**Task requirements:** Pick out the lines below that include the string "documentclass".

── Supplied records

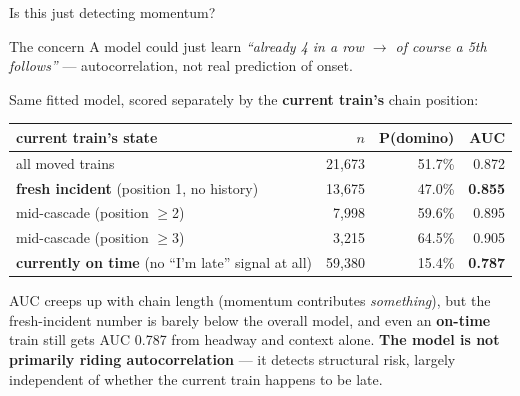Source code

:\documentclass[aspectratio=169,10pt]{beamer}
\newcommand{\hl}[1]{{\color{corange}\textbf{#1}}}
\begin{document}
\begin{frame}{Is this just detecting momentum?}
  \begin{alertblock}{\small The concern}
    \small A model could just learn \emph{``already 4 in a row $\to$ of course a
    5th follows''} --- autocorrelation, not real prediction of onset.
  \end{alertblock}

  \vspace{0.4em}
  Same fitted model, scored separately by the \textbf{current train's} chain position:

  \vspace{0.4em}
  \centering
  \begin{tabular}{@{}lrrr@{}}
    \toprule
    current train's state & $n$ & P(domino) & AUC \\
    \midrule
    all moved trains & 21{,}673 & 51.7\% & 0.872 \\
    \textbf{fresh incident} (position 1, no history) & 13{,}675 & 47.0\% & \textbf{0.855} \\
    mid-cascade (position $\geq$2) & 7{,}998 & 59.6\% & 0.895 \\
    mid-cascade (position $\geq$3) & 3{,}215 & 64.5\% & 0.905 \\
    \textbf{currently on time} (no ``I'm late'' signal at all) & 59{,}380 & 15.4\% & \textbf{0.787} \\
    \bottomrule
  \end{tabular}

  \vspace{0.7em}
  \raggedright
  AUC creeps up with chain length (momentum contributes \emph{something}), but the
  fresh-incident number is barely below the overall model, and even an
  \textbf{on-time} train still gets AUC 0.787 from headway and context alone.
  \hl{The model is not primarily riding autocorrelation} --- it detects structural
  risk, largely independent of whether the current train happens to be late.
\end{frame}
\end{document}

────
── Supplied records

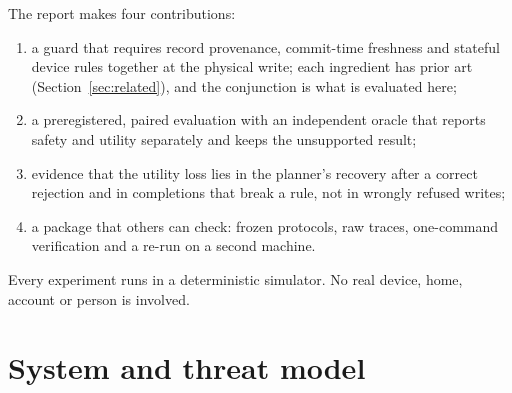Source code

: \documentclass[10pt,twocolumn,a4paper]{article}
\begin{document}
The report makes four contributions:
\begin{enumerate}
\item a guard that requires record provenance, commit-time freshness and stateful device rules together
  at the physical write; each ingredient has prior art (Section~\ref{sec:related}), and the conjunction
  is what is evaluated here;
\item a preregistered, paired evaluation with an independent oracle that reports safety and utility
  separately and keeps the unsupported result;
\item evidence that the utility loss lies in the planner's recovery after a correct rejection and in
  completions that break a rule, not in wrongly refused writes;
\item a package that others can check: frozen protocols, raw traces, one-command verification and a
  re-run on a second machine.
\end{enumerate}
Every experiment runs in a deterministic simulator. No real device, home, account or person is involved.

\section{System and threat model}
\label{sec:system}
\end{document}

────

**Task output:**
:\documentclass[aspectratio=169,10pt]{beamer}
: \documentclass[10pt,twocolumn,a4paper]{article}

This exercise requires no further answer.